* _Your assignment_
Make an exact copy of the records, with the pictures left out.

* _Excerpted records_

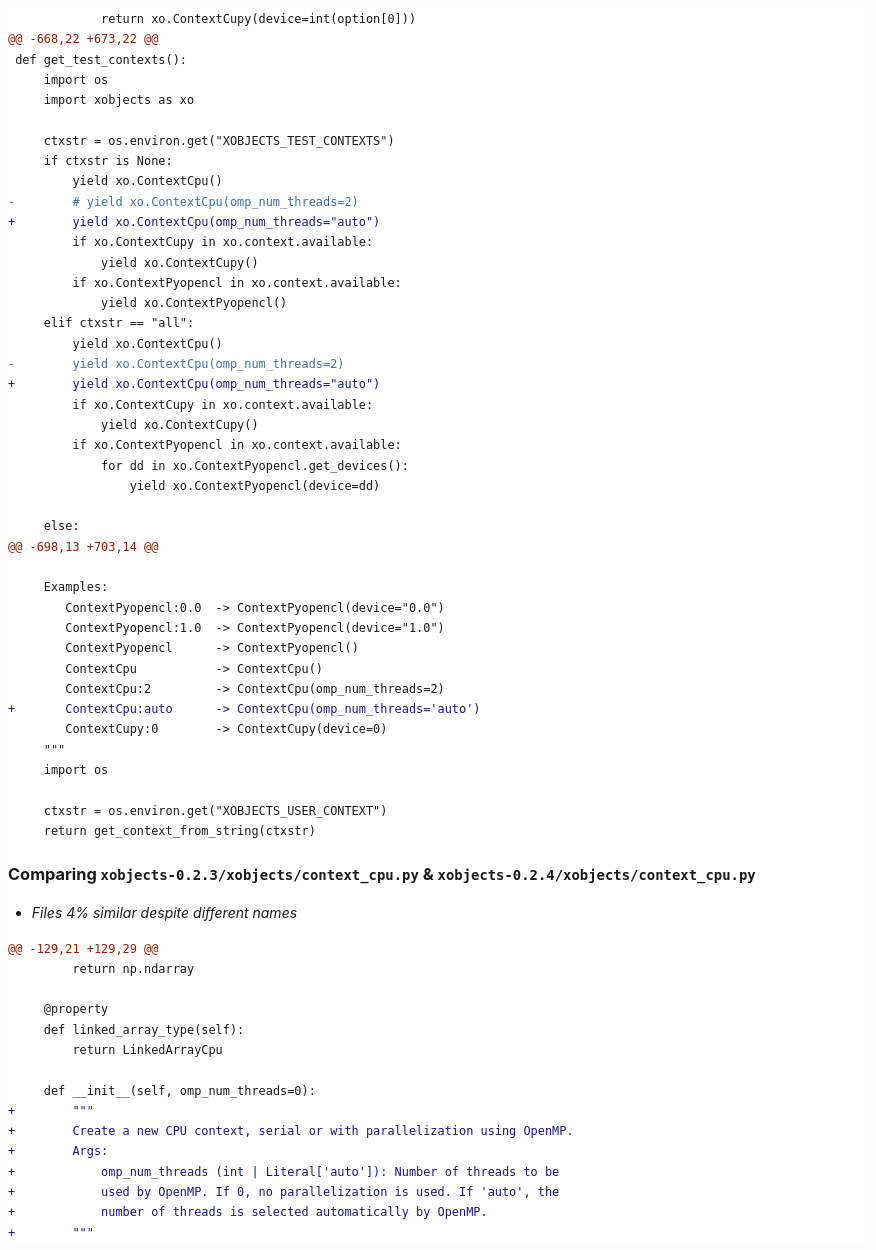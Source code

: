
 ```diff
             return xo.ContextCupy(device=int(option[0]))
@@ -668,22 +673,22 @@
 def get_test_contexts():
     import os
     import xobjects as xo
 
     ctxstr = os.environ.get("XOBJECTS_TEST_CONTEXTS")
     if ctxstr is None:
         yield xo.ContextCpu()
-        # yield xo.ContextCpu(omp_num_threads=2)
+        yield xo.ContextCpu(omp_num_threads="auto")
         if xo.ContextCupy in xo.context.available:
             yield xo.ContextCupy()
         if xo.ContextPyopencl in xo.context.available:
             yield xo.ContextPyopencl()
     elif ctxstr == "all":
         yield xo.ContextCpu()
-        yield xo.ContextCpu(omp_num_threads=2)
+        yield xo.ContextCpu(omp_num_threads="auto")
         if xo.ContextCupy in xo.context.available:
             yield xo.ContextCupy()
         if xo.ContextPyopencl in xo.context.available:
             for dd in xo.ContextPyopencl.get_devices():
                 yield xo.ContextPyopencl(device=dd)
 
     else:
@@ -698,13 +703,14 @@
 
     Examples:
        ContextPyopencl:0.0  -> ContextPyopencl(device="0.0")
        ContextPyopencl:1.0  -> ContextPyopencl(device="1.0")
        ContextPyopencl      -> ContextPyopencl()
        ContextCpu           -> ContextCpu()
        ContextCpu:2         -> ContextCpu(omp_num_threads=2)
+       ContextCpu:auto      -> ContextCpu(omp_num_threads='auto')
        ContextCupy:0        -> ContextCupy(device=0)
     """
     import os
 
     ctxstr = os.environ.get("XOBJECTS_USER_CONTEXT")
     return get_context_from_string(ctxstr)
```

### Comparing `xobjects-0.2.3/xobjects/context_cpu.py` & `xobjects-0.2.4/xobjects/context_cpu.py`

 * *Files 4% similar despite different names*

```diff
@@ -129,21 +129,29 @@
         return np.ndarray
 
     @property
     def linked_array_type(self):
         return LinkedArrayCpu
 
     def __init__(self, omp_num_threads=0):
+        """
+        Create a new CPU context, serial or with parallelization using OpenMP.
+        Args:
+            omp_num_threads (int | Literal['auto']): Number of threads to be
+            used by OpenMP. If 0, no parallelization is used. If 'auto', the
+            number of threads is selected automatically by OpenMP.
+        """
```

* _Your response_
Source code

:
 ```diff
             return xo.ContextCupy(device=int(option[0]))
@@ -668,22 +673,22 @@
 def get_test_contexts():
     import os
     import xobjects as xo
 
     ctxstr = os.environ.get("XOBJECTS_TEST_CONTEXTS")
     if ctxstr is None:
         yield xo.ContextCpu()
-        # yield xo.ContextCpu(omp_num_threads=2)
+        yield xo.ContextCpu(omp_num_threads="auto")
         if xo.ContextCupy in xo.context.available:
             yield xo.ContextCupy()
         if xo.ContextPyopencl in xo.context.available:
             yield xo.ContextPyopencl()
     elif ctxstr == "all":
         yield xo.ContextCpu()
-        yield xo.ContextCpu(omp_num_threads=2)
+        yield xo.ContextCpu(omp_num_threads="auto")
         if xo.ContextCupy in xo.context.available:
             yield xo.ContextCupy()
         if xo.ContextPyopencl in xo.context.available:
             for dd in xo.ContextPyopencl.get_devices():
                 yield xo.ContextPyopencl(device=dd)
 
     else:
@@ -698,13 +703,14 @@
 
     Examples:
        ContextPyopencl:0.0  -> ContextPyopencl(device="0.0")
        ContextPyopencl:1.0  -> ContextPyopencl(device="1.0")
        ContextPyopencl      -> ContextPyopencl()
        ContextCpu           -> ContextCpu()
        ContextCpu:2         -> ContextCpu(omp_num_threads=2)
+       ContextCpu:auto      -> ContextCpu(omp_num_threads='auto')
        ContextCupy:0        -> ContextCupy(device=0)
     """
     import os
 
     ctxstr = os.environ.get("XOBJECTS_USER_CONTEXT")
     return get_context_from_string(ctxstr)
```

### Comparing `xobjects-0.2.3/xobjects/context_cpu.py` & `xobjects-0.2.4/xobjects/context_cpu.py`

 * *Files 4% similar despite different names*

```diff
@@ -129,21 +129,29 @@
         return np.ndarray
 
     @property
     def linked_array_type(self):
         return LinkedArrayCpu
 
     def __init__(self, omp_num_threads=0):
+        """
+        Create a new CPU context, serial or with parallelization using OpenMP.
+        Args:
+            omp_num_threads (int | Literal['auto']): Number of threads to be
+            used by OpenMP. If 0, no parallelization is used. If 'auto', the
+            number of threads is selected automatically by OpenMP.
+        """
```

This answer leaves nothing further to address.